Publication year - 2004
Publication title -
journal of cellular biochemistry
Language(s) - English
Resource type - Journals
SCImago Journal Rank - 1.028
H-Index - 165
eISSN - 1097-4644
pISSN - 0730-2312
DOI - 10.1002/jcb.20105
Subject(s) - malignancy , cancer , biology , cancer cell , phenotype , computational biology , gene , genetics
A wide variety of alterations in cell and tissue structure still form the basis for cancer diagnosis by pathologists. Cancer development is recognized to be an evolutionary process [Foulds, 1954; Cairns, 1975; Nowell, 1976; Sager, 1982; Tomlinson et al., 1996; Cahill et al., 1999; Tomlinson and Bodmer, 1999], but the phenotypic changes diagnostic of cancer (pathologists' “criteria of malignancy”) have not been integrated into the existing evolutionary framework. Since phenotypic changes bear an important relationship to the genetic and physiologic changes underlying Darwinian evolution, we propose that diagnostic structural alterations also bear an important and predictable relation to both the cancer genes and the functional alterations active at any particular step in the development of a cancer. Cancer genes are predicted to mediate the acquisition of cellular‐level diagnostic criteria and the diagnostic cellular‐level structural changes should reflect in a useful manner the altered cell physiology required for the cell to achieve increased “cellular fitness” at any particular step of colonal evolution. Tissue‐level criteria of malignancy should relate less directly to specific cancer genes, but tissue‐level criteria should still provide essential insight into the interplay of the altered cellular fitness with the constraints imposed by the cells' microenvironment. The evolutionary framework allows tissue‐level criteria of malignancy to be expressed in terms of viable hypotheses for the mechanism of clonal expansion at any particular step in cancer development. This approach to conveying the tissue‐level criteria of malignancy complements pattern recognition approaches to diagnosis, and establishes common ground between pathology and cell biology.
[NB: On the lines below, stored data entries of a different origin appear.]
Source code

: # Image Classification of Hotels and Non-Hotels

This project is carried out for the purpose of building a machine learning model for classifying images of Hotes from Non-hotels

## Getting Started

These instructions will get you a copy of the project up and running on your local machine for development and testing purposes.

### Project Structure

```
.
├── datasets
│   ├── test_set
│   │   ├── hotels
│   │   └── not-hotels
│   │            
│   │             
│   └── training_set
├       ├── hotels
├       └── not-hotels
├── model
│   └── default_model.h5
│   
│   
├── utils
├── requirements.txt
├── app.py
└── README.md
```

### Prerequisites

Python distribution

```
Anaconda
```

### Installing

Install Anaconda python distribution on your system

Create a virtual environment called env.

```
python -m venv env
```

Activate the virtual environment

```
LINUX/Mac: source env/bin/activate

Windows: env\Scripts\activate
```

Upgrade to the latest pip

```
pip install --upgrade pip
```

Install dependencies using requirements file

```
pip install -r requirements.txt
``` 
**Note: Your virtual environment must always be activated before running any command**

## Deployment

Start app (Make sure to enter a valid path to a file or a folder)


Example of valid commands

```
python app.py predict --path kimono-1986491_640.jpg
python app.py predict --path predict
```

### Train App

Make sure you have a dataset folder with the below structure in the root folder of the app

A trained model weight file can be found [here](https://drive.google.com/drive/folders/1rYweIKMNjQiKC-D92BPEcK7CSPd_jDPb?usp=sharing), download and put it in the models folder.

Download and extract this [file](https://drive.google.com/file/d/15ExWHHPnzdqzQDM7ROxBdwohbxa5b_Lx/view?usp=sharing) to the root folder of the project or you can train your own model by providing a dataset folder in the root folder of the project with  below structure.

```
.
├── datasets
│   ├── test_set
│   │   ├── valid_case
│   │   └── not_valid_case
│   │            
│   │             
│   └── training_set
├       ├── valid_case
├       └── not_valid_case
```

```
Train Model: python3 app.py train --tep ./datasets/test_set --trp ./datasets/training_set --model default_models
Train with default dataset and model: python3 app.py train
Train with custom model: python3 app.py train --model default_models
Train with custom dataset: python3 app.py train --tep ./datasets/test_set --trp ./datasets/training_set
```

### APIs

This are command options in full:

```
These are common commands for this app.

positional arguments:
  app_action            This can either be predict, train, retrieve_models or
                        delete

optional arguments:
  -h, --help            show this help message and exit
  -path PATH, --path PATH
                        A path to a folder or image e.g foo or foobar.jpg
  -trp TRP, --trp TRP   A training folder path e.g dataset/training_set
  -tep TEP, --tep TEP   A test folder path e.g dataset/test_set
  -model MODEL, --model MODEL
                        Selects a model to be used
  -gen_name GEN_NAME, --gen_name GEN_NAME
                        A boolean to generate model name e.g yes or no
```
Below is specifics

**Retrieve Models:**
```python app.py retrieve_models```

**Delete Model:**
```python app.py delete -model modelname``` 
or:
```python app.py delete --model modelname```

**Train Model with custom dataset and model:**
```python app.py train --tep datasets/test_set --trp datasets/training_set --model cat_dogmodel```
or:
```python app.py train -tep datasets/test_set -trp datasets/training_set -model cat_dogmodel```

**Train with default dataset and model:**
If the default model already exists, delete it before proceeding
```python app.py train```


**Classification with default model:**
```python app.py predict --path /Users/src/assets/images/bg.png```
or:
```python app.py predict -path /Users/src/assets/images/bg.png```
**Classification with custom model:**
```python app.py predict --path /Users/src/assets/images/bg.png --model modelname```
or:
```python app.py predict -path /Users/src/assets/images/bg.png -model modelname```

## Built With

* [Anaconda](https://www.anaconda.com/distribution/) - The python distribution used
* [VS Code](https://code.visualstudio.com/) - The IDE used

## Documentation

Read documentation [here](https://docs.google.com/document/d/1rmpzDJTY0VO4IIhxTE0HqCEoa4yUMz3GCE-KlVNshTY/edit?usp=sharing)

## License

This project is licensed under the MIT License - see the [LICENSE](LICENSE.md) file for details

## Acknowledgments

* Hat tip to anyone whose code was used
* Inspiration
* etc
When viewed from this perspective, the functions of cancer genes appear quite different from those predicted by the “Gatekeeper, Caretaker” or “Hallmarks of Cancer” models. Finally, a full evolutionary framework incorporating the criteria of malignancy restores congruity between the histogenetic classification and the emerging molecular classification of cancer. © 2004 Wiley‐Liss, Inc.